As temperatures rise and the likelihood of extreme weather events increases, football has discovered a new passion for sustainability. Could climate adaptation enter the sporting limelight?
“Of the 92 league teams in England, 23, almost one in four, can expect partial or total annual flooding of their stadiums by 2050,” writes football analyst David Goldblatt in his 2020 report, adding that football fields as a whole were faced with a severe threat of extreme weather events.
The German town of Roitzheim has learned that lesson the hard way. The small town in the Eastern German state North Rhine-Westphalia once boasted a new football ground, complete with a synthetic pitch and dreams of moving up a league.
Those dreams were washed away by the horrific floods that devastated the region in the summer of 2021.
“The flood event of July 14/15 has left unimaginable traces,” wrote the town’s football club SC Roitzheim on its website. The club “has lost almost everything in one fell swoop.”
Overall, the floods in Germany alone caused more than €29 billion in damages. Those were felt dearly by sporting fields, which were heavily hit.
But with climate experts warning that the likelihood of extreme weather events is on the rise, the SC Roitzheim probably won’t be the last victim, nor will it necessarily be a flood next time.
When temperatures approach 40° Celsius, playing football becomes nearly impossible.
“This is a huge issue beyond professional sport. What will it be like for grassroots footballers in equatorial Africa? Playing during the day is going to become impossible,” Goldblatt told Planet Football.

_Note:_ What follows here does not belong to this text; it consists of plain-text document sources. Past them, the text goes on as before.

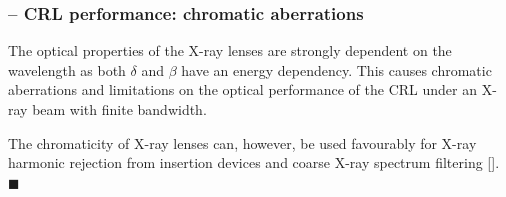 \begin{refsection}
\subsubsection*{-- CRL performance: chromatic aberrations}

The optical properties of the X-ray lenses are strongly dependent on the wavelength as both $\delta$ and $\beta$ have an energy dependency. This causes chromatic aberrations and limitations on the optical performance of the CRL under an X-ray beam with finite bandwidth. 

The chromaticity of X-ray lenses can, however, be used favourably for X-ray harmonic rejection from insertion devices and coarse X-ray spectrum filtering [\cite{Vaughan2011, Polikarpov2014}]. $\blacksquare$
\printbibliography[heading=subbibliography]
\end{refsection}



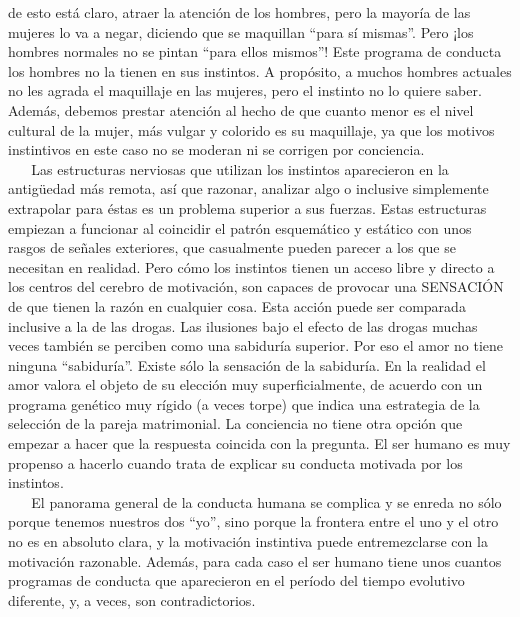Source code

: de esto está claro, atraer la atención de los hombres, pero la mayoría
de las mujeres lo va a negar, diciendo que se maquillan ``para sí
mismas''. Pero ¡los hombres normales no se pintan ``para ellos mismos''!
Este programa de conducta los hombres no la tienen en sus instintos. A
propósito, a muchos hombres actuales no les agrada el maquillaje en las
mujeres, pero el instinto no lo quiere saber. Además, debemos prestar
atención al hecho de que cuanto menor es el nivel cultural de la mujer,
más vulgar y colorido es su maquillaje, ya que los motivos instintivos
en este caso no se moderan ni se corrigen por conciencia.\\
\hspace*{0.333em} ~ ~ Las estructuras nerviosas que utilizan los
instintos aparecieron en la antigüedad más remota, así que razonar,
analizar algo o inclusive simplemente extrapolar para éstas es un
problema superior a sus fuerzas. Estas estructuras empiezan a funcionar
al coincidir el patrón esquemático y estático con unos rasgos de señales
exteriores, que casualmente pueden parecer a los que se necesitan en
realidad. Pero cómo los instintos tienen un acceso libre y directo a los
centros del cerebro de motivación, son capaces de provocar una SENSACIÓN
de que tienen la razón en cualquier cosa. Esta acción puede ser
comparada inclusive a la de las drogas. Las ilusiones bajo el efecto de
las drogas muchas veces también se perciben como una sabiduría superior.
Por eso el amor no tiene ninguna ``sabiduría''. Existe sólo la sensación
de la sabiduría. En la realidad el amor valora el objeto de su elección
muy superficialmente, de acuerdo con un programa genético muy rígido (a
veces torpe) que indica una estrategia de la selección de la pareja
matrimonial. La conciencia no tiene otra opción que empezar a hacer que
la respuesta coincida con la pregunta. El ser humano es muy propenso a
hacerlo cuando trata de explicar su conducta motivada por los
instintos.\\
\hspace*{0.333em} ~ ~ El panorama general de la conducta humana se
complica y se enreda no sólo porque tenemos nuestros dos ``yo'', sino
porque la frontera entre el uno y el otro no es en absoluto clara, y la
motivación instintiva puede entremezclarse con la motivación razonable.
Además, para cada caso el ser humano tiene unos cuantos programas de
conducta que aparecieron en el período del tiempo evolutivo diferente,
y, a veces, son contradictorios.

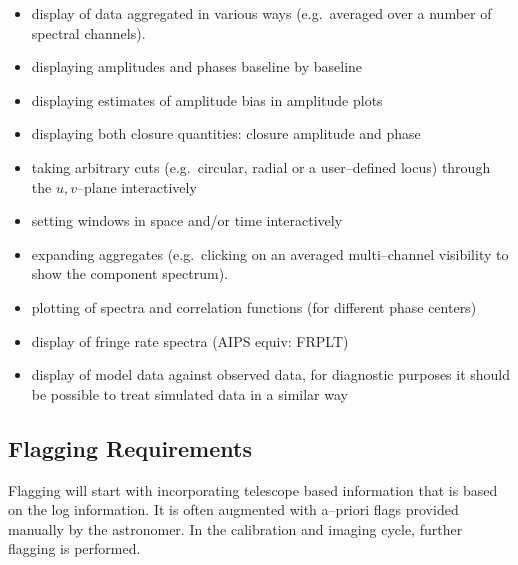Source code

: \begin{itemize}

\item display of data aggregated in various ways (e.g.\ averaged over
  a number of spectral channels). 
  
\item displaying amplitudes and phases baseline by baseline

\item displaying estimates of amplitude bias in amplitude plots

\item displaying both closure quantities: closure amplitude and phase
  
\item taking arbitrary cuts (e.g.\ circular, radial or a user--defined
  locus) through the $u,\! v$--plane interactively

\item setting windows in space and\slash or time interactively
  
\item expanding aggregates (e.g.\ clicking on an averaged
  multi--channel visibility to show the component spectrum).

\item plotting of spectra and correlation functions 
   (for different phase centers)

\item display of fringe rate spectra (AIPS equiv: FRPLT)
  
\item display of model data against observed data, for diagnostic
  purposes it should be possible to treat simulated data in a similar way

\end{itemize}

\subsection{Flagging Requirements}

Flagging will start with incorporating telescope based information
that is based on the log information. It is often augmented with
a--priori flags provided manually by the astronomer. In the calibration 
and imaging cycle, further flagging is performed.

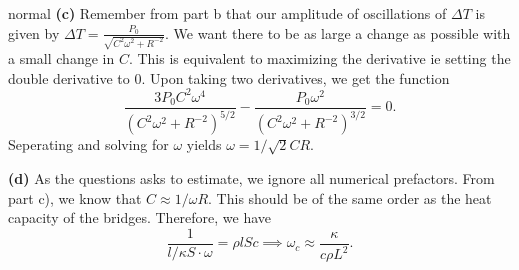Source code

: \begin{solution}{normal}
\noindent \textbf{(c)} Remember from part b that our amplitude of oscillations of $\Delta T$ is given by $\Delta T = \frac{P_0}{\sqrt{C^2\omega^2 + R^{-2}}}$. We want there to be as large a change as possible with a small change in $C$. This is equivalent to maximizing the derivative ie setting the double derivative to $0$. Upon taking two derivatives, we get the function
\[\frac{3P_0 C^2 \omega^4}{(C^2 \omega^2 + R^{-2})^{5/2}} - \frac{P_0 \omega^2}{(C^2 \omega^2 + R^{-2})^{3/2}} = 0.\]
Seperating and solving for $\omega$ yields $\omega = 1/\sqrt{2}CR$.
\vspace{3mm}

\noindent \textbf{(d)} As the questions asks to estimate, we ignore all numerical prefactors. From part c), we know that $C \approx 1/\omega R$. This should be of the same order as the heat capacity of the bridges. Therefore, we have 
\[\frac{1}{l/\kappa S\cdot \omega} = \rho lSc\implies \omega_c \approx \frac{\kappa}{c\rho L^2}.\]
\end{solution}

“Spectators and athletes are at risk of heat-related circulatory collapse or, in extreme cases, sunstroke and heat stroke,” warned Tim Meyer, sports physician of the German national team.
Awareness on the rise
The global football association FIFA has clearly recognised the challenge posed by having to adapt to rising temperatures.
FIFA would aim to “adapt football regulations and activities to be more resilient to current and anticipated impacts of climate change,” explained its president Gianni Infantino at COP26 in Glasgow on 3 November.
Adaptation is one of the four main pillars of FIFA’s climate strategy, designed to enable the organisation to reach net-zero emissions by 2040, alongside education, investment and the reduction of greenhouse gas emissions.
As extreme weather events continue to affect wider parts of the population, those primarily interested in football will likely become aware of the implications of climate change as their favourite sport continues to be affected.
Extreme weather events can also drive awareness among football fans. “It’s not a secret that football is a massive tool, and you can reach a lot of people,” said Antonia Hagemann, CEO of European football fan organisation SD Europe.
But despite an increase of awareness, there are differences in what football executives are able to do.
In the case of high temperatures, playing games on other dates or later at night, adding sun protection and disbursing water are the key recommendations, according to the German football association DFB sports commission.
But in the case of floods, significant refurbishes are often necessary to prevent the worst. In England, three football pitches and a cricket pitch will benefit from a £54 million (€63.46m) flood protection scheme built for the towns of Preston and South Ribble.
For others, flood protection will come too late. As the hard-hit SC Roitzheim rebuilds, one thing is clear: its next football field must be situated higher than its old one, Rainer Schütz, head of the club’s board, told FAZ.